### Exercise prompt
For each record below, set it down exactly but leave out any picture.

### Input data
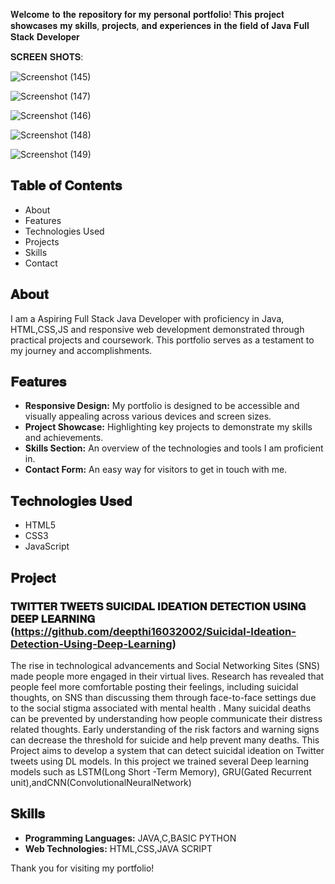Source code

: 𝐖𝐞𝐥𝐜𝐨𝐦𝐞 𝐭𝐨 𝐭𝐡𝐞 𝐫𝐞𝐩𝐨𝐬𝐢𝐭𝐨𝐫𝐲 𝐟𝐨𝐫 𝐦𝐲 𝐩𝐞𝐫𝐬𝐨𝐧𝐚𝐥 𝐩𝐨𝐫𝐭𝐟𝐨𝐥𝐢𝐨! 𝐓𝐡𝐢𝐬 𝐩𝐫𝐨𝐣𝐞𝐜𝐭 𝐬𝐡𝐨𝐰𝐜𝐚𝐬𝐞𝐬 𝐦𝐲 𝐬𝐤𝐢𝐥𝐥𝐬, 𝐩𝐫𝐨𝐣𝐞𝐜𝐭𝐬, 𝐚𝐧𝐝 𝐞𝐱𝐩𝐞𝐫𝐢𝐞𝐧𝐜𝐞𝐬 𝐢𝐧 𝐭𝐡𝐞 𝐟𝐢𝐞𝐥𝐝 𝐨𝐟 𝐉𝐚𝐯𝐚 𝐅𝐮𝐥𝐥 𝐒𝐭𝐚𝐜𝐤 𝐃𝐞𝐯𝐞𝐥𝐨𝐩𝐞𝐫

 𝐒𝐂𝐑𝐄𝐄𝐍 𝐒𝐇𝐎𝐓𝐒:





![Screenshot (145)](https://github.com/deepthi16032002/My-Portfolio/assets/134869226/8ea75199-9d02-496d-aafc-7e5317dfed8e)














![Screenshot (147)](https://github.com/deepthi16032002/My-Portfolio/assets/134869226/c855d8df-355d-4d16-b955-8195a51a66da)



![Screenshot (146)](https://github.com/deepthi16032002/My-Portfolio/assets/134869226/81c845c3-ff2a-4126-9571-2c57db7175fd)



![Screenshot (148)](https://github.com/deepthi16032002/My-Portfolio/assets/134869226/869bb455-b02b-45e4-84fa-9f641987a608)



![Screenshot (149)](https://github.com/deepthi16032002/My-Portfolio/assets/134869226/ce6dc9a2-1b45-4de0-bb9e-a3c0039bd70f)


 
## 𝐓𝐚𝐛𝐥𝐞 𝐨𝐟 𝐂𝐨𝐧𝐭𝐞𝐧𝐭𝐬
- About
- Features
- Technologies Used
- Projects
- Skills
- Contact

## 𝐀𝐛𝐨𝐮𝐭
I am a Aspiring Full Stack Java Developer with proficiency in Java, HTML,CSS,JS and
responsive web development demonstrated through practical projects and coursework.
This portfolio serves as a testament to my journey and accomplishments.

## 𝐅𝐞𝐚𝐭𝐮𝐫𝐞𝐬
- **Responsive Design:** My portfolio is designed to be accessible and visually appealing across various devices and screen sizes.
- **Project Showcase:** Highlighting key projects to demonstrate my skills and achievements.
- **Skills Section:** An overview of the technologies and tools I am proficient in.
- **Contact Form:** An easy way for visitors to get in touch with me.

## 𝐓𝐞𝐜𝐡𝐧𝐨𝐥𝐨𝐠𝐢𝐞𝐬 𝐔𝐬𝐞𝐝
- HTML5
- CSS3
- JavaScript

## 𝐏𝐫𝐨𝐣𝐞𝐜𝐭
### 𝐓𝐖𝐈𝐓𝐓𝐄𝐑 𝐓𝐖𝐄𝐄𝐓𝐒 𝐒𝐔𝐈𝐂𝐈𝐃𝐀𝐋 𝐈𝐃𝐄𝐀𝐓𝐈𝐎𝐍 𝐃𝐄𝐓𝐄𝐂𝐓𝐈𝐎𝐍 𝐔𝐒𝐈𝐍𝐆 𝐃𝐄𝐄𝐏 𝐋𝐄𝐀𝐑𝐍𝐈𝐍𝐆 (https://github.com/deepthi16032002/Suicidal-Ideation-Detection-Using-Deep-Learning)
The rise in technological advancements and Social Networking Sites (SNS) made people more engaged in their virtual lives.
Research has revealed that people feel more comfortable posting their feelings, including suicidal thoughts,
on SNS than discussing them through face-to-face settings due to the social stigma associated with mental health .
Many suicidal deaths can be prevented by understanding how people communicate their distress related thoughts. 
Early understanding of the risk factors and warning signs can decrease the threshold for suicide and help prevent many deaths. 
This Project aims to develop a system that can detect suicidal ideation on Twitter tweets using DL models.
In this project we trained several Deep learning models such as LSTM(Long Short -Term Memory), GRU(Gated Recurrent unit),andCNN(ConvolutionalNeuralNetwork)

## 𝐒𝐤𝐢𝐥𝐥𝐬
- **Programming Languages:** JAVA,C,BASIC PYTHON
- **Web Technologies:** HTML,CSS,JAVA SCRIPT

Thank you for visiting my portfolio!
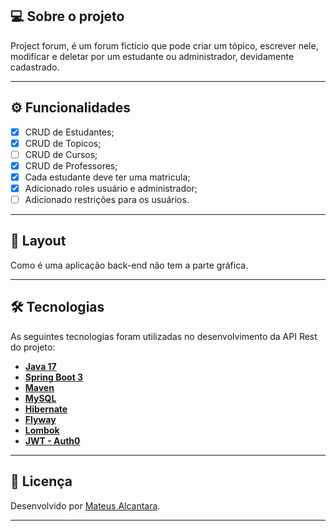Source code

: ## 💻 Sobre o projeto

Project forum, é um forum fictício que pode criar um tópico, escrever nele, modificar e deletar por um estudante ou administrador, devidamente cadastrado.
 
---

## ⚙️ Funcionalidades

- [x] CRUD de Estudantes;
- [x] CRUD de Topicos;
- [ ] CRUD de Cursos; 
- [x] CRUD de Professores;
- [x] Cada estudante deve ter uma matricula;
- [x] Adicionado roles usuário e administrador;
- [ ] Adicionado restrições para os usuários.

---

## 🎨 Layout

Como é uma aplicação back-end não tem a parte gráfica.

---

## 🛠 Tecnologias

As seguintes tecnologias foram utilizadas no desenvolvimento da API Rest do projeto:

- **[Java 17](https://www.oracle.com/java)**
- **[Spring Boot 3](https://spring.io/projects/spring-boot)**
- **[Maven](https://maven.apache.org)**
- **[MySQL](https://www.mysql.com)**
- **[Hibernate](https://hibernate.org)**
- **[Flyway](https://flywaydb.org)**
- **[Lombok](https://projectlombok.org)**
- **[JWT - Auth0](https://github.com/auth0/java-jwt)**

---

## 📝 Licença

Desenvolvido por [Mateus Alcantara](https://www.linkedin.com/in/mateus-alcantara-7280b525b/).

---
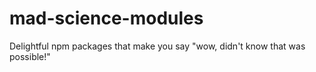 mad-science-modules
===================

Delightful npm packages that make you say "wow, didn't know that was possible!"

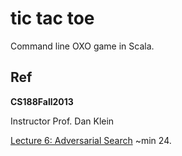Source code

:# tic tac toe

Command line OXO game in Scala.

## Ref

**CS188Fall2013**

Instructor Prof. Dan Klein

[Lecture 6: Adversarial Search](https://youtu.be/-Il2oJoItaI) ~min 24.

### Exercise output
Source code

: 𝐖𝐞𝐥𝐜𝐨𝐦𝐞 𝐭𝐨 𝐭𝐡𝐞 𝐫𝐞𝐩𝐨𝐬𝐢𝐭𝐨𝐫𝐲 𝐟𝐨𝐫 𝐦𝐲 𝐩𝐞𝐫𝐬𝐨𝐧𝐚𝐥 𝐩𝐨𝐫𝐭𝐟𝐨𝐥𝐢𝐨! 𝐓𝐡𝐢𝐬 𝐩𝐫𝐨𝐣𝐞𝐜𝐭 𝐬𝐡𝐨𝐰𝐜𝐚𝐬𝐞𝐬 𝐦𝐲 𝐬𝐤𝐢𝐥𝐥𝐬, 𝐩𝐫𝐨𝐣𝐞𝐜𝐭𝐬, 𝐚𝐧𝐝 𝐞𝐱𝐩𝐞𝐫𝐢𝐞𝐧𝐜𝐞𝐬 𝐢𝐧 𝐭𝐡𝐞 𝐟𝐢𝐞𝐥𝐝 𝐨𝐟 𝐉𝐚𝐯𝐚 𝐅𝐮𝐥𝐥 𝐒𝐭𝐚𝐜𝐤 𝐃𝐞𝐯𝐞𝐥𝐨𝐩𝐞𝐫

 𝐒𝐂𝐑𝐄𝐄𝐍 𝐒𝐇𝐎𝐓𝐒:





![Screenshot (145)](https://github.com/deepthi16032002/My-Portfolio/assets/134869226/8ea75199-9d02-496d-aafc-7e5317dfed8e)














![Screenshot (147)](https://github.com/deepthi16032002/My-Portfolio/assets/134869226/c855d8df-355d-4d16-b955-8195a51a66da)



![Screenshot (146)](https://github.com/deepthi16032002/My-Portfolio/assets/134869226/81c845c3-ff2a-4126-9571-2c57db7175fd)



![Screenshot (148)](https://github.com/deepthi16032002/My-Portfolio/assets/134869226/869bb455-b02b-45e4-84fa-9f641987a608)



![Screenshot (149)](https://github.com/deepthi16032002/My-Portfolio/assets/134869226/ce6dc9a2-1b45-4de0-bb9e-a3c0039bd70f)


 
## 𝐓𝐚𝐛𝐥𝐞 𝐨𝐟 𝐂𝐨𝐧𝐭𝐞𝐧𝐭𝐬
- About
- Features
- Technologies Used
- Projects
- Skills
- Contact

## 𝐀𝐛𝐨𝐮𝐭
I am a Aspiring Full Stack Java Developer with proficiency in Java, HTML,CSS,JS and
responsive web development demonstrated through practical projects and coursework.
This portfolio serves as a testament to my journey and accomplishments.

## 𝐅𝐞𝐚𝐭𝐮𝐫𝐞𝐬
- **Responsive Design:** My portfolio is designed to be accessible and visually appealing across various devices and screen sizes.
- **Project Showcase:** Highlighting key projects to demonstrate my skills and achievements.
- **Skills Section:** An overview of the technologies and tools I am proficient in.
- **Contact Form:** An easy way for visitors to get in touch with me.

## 𝐓𝐞𝐜𝐡𝐧𝐨𝐥𝐨𝐠𝐢𝐞𝐬 𝐔𝐬𝐞𝐝
- HTML5
- CSS3
- JavaScript

## 𝐏𝐫𝐨𝐣𝐞𝐜𝐭
### 𝐓𝐖𝐈𝐓𝐓𝐄𝐑 𝐓𝐖𝐄𝐄𝐓𝐒 𝐒𝐔𝐈𝐂𝐈𝐃𝐀𝐋 𝐈𝐃𝐄𝐀𝐓𝐈𝐎𝐍 𝐃𝐄𝐓𝐄𝐂𝐓𝐈𝐎𝐍 𝐔𝐒𝐈𝐍𝐆 𝐃𝐄𝐄𝐏 𝐋𝐄𝐀𝐑𝐍𝐈𝐍𝐆 (https://github.com/deepthi16032002/Suicidal-Ideation-Detection-Using-Deep-Learning)
The rise in technological advancements and Social Networking Sites (SNS) made people more engaged in their virtual lives.
Research has revealed that people feel more comfortable posting their feelings, including suicidal thoughts,
on SNS than discussing them through face-to-face settings due to the social stigma associated with mental health .
Many suicidal deaths can be prevented by understanding how people communicate their distress related thoughts. 
Early understanding of the risk factors and warning signs can decrease the threshold for suicide and help prevent many deaths. 
This Project aims to develop a system that can detect suicidal ideation on Twitter tweets using DL models.
In this project we trained several Deep learning models such as LSTM(Long Short -Term Memory), GRU(Gated Recurrent unit),andCNN(ConvolutionalNeuralNetwork)

## 𝐒𝐤𝐢𝐥𝐥𝐬
- **Programming Languages:** JAVA,C,BASIC PYTHON
- **Web Technologies:** HTML,CSS,JAVA SCRIPT

Thank you for visiting my portfolio!
Source code

: ## 💻 Sobre o projeto

Project forum, é um forum fictício que pode criar um tópico, escrever nele, modificar e deletar por um estudante ou administrador, devidamente cadastrado.
 
---

## ⚙️ Funcionalidades

- [x] CRUD de Estudantes;
- [x] CRUD de Topicos;
- [ ] CRUD de Cursos; 
- [x] CRUD de Professores;
- [x] Cada estudante deve ter uma matricula;
- [x] Adicionado roles usuário e administrador;
- [ ] Adicionado restrições para os usuários.

---

## 🎨 Layout

Como é uma aplicação back-end não tem a parte gráfica.

---

## 🛠 Tecnologias

As seguintes tecnologias foram utilizadas no desenvolvimento da API Rest do projeto:

- **[Java 17](https://www.oracle.com/java)**
- **[Spring Boot 3](https://spring.io/projects/spring-boot)**
- **[Maven](https://maven.apache.org)**
- **[MySQL](https://www.mysql.com)**
- **[Hibernate](https://hibernate.org)**
- **[Flyway](https://flywaydb.org)**
- **[Lombok](https://projectlombok.org)**
- **[JWT - Auth0](https://github.com/auth0/java-jwt)**

---

## 📝 Licença

Desenvolvido por [Mateus Alcantara](https://www.linkedin.com/in/mateus-alcantara-7280b525b/).

---
 mad-science-modules
===================

Delightful npm packages that make you say "wow, didn't know that was possible!"

Source code

:# tic tac toe

Command line OXO game in Scala.

## Ref

**CS188Fall2013**

Instructor Prof. Dan Klein

[Lecture 6: Adversarial Search](https://youtu.be/-Il2oJoItaI) ~min 24.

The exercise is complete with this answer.